Then Jesus comes along (that upstart) and bloviates about fishing for men. You’re made for it, he says. Somehow, Peter is convinced. “Me? Fish for men? My destiny? Aw, what the hell. Sounds more fulfilling than this.”

Fast-forward a few years and ol’ Pete is casting about doing what he’s famous for: hooking new believers, owing to a spiritual fire he didn’t really start himself, didn’t fuel, didn’t intend. The new believers, grateful and fulfilled, feed him, house him, keep him clothed. Why? Because somewhere along the way he embraced some realness inside him that was far more essential to being than hooking, lining, and sinkering. 

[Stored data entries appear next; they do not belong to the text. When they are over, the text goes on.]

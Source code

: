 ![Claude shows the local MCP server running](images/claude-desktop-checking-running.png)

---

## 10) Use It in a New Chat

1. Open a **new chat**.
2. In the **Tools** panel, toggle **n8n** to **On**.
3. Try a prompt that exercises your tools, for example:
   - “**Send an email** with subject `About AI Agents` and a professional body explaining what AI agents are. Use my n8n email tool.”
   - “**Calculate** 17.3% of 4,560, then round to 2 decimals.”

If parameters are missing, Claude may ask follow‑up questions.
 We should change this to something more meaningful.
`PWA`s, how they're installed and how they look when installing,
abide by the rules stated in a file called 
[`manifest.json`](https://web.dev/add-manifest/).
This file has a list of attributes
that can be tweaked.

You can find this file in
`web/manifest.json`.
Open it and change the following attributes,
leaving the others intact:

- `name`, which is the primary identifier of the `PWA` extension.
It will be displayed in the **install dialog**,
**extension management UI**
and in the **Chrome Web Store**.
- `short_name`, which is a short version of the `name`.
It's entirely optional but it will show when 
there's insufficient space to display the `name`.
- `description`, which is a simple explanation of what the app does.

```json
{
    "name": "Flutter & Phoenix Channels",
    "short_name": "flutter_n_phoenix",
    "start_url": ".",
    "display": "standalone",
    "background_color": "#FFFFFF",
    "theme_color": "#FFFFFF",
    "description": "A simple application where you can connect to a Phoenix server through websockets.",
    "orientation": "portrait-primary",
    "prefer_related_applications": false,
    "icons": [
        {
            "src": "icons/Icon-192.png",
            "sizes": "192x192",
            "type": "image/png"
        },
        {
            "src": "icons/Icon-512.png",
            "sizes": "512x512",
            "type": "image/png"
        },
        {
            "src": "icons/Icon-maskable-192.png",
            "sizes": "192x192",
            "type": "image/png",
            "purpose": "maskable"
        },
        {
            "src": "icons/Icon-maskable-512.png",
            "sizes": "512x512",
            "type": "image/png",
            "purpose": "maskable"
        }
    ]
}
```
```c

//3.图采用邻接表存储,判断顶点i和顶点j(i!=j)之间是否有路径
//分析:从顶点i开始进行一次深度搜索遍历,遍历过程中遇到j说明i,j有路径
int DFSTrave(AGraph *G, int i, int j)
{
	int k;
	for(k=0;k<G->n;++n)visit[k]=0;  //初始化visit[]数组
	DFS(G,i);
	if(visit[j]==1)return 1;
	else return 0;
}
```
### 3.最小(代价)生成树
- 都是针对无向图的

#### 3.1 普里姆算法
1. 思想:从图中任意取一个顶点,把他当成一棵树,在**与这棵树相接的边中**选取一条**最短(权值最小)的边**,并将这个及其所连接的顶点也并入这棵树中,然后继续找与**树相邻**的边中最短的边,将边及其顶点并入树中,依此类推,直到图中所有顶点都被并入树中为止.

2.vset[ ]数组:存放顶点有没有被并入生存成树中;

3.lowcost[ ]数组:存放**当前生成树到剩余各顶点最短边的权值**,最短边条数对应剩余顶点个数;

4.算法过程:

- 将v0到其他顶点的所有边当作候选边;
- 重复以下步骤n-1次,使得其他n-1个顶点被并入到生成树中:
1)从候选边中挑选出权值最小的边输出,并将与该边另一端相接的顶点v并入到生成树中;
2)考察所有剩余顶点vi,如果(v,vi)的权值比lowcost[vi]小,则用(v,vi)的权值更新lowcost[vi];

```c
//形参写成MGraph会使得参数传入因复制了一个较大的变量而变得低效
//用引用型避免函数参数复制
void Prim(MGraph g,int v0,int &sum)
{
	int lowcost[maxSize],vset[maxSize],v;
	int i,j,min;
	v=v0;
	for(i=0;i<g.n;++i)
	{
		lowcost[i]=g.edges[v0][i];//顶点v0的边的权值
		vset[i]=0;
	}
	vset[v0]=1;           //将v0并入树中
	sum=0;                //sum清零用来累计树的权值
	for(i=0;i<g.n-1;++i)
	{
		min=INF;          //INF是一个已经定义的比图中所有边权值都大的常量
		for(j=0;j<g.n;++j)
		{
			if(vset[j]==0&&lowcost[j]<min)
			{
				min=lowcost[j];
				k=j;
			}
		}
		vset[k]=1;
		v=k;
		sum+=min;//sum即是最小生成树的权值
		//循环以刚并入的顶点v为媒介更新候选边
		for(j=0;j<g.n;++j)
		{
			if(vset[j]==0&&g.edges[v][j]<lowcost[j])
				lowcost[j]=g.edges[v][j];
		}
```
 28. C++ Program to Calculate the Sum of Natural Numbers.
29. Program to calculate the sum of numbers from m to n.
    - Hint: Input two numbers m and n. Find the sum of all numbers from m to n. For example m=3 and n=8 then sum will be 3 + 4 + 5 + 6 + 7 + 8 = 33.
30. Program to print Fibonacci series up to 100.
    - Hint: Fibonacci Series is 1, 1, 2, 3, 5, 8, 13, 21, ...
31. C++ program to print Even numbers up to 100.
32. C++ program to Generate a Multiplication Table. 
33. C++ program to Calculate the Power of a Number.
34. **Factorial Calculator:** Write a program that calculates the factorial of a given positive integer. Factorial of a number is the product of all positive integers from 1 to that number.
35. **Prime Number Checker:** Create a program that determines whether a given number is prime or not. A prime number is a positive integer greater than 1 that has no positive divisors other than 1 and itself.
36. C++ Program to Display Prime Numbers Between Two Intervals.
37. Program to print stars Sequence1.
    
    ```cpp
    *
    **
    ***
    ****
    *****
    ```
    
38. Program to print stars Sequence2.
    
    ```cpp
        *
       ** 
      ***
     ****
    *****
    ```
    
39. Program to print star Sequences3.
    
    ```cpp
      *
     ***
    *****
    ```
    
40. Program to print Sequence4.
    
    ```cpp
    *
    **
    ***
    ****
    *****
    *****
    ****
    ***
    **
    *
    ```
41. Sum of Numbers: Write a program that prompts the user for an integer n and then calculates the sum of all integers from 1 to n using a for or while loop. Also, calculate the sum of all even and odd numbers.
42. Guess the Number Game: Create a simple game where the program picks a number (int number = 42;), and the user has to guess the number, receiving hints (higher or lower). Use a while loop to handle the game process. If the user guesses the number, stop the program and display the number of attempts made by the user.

Who knows? All this fishing business might just make for a convenient metaphor. Still, I think there’s something to it. I’m not sufficient because I produce things, catch things, build things — just as Peter wasn’t sufficient because he was (probably) no more than a passable fisherman who measured his net-worth on fins in a net. Who knew he would inspire thousands across millennia to rethink faith, life, purpose, simply because some upstart came along and suggested: Maybe this isn’t you? And who knows what I might do if I just listen to that Jesus-y voice in my head, prodding, “Hey, have you thought about just doing this thing you love? That might be (er, definitely is) enough.”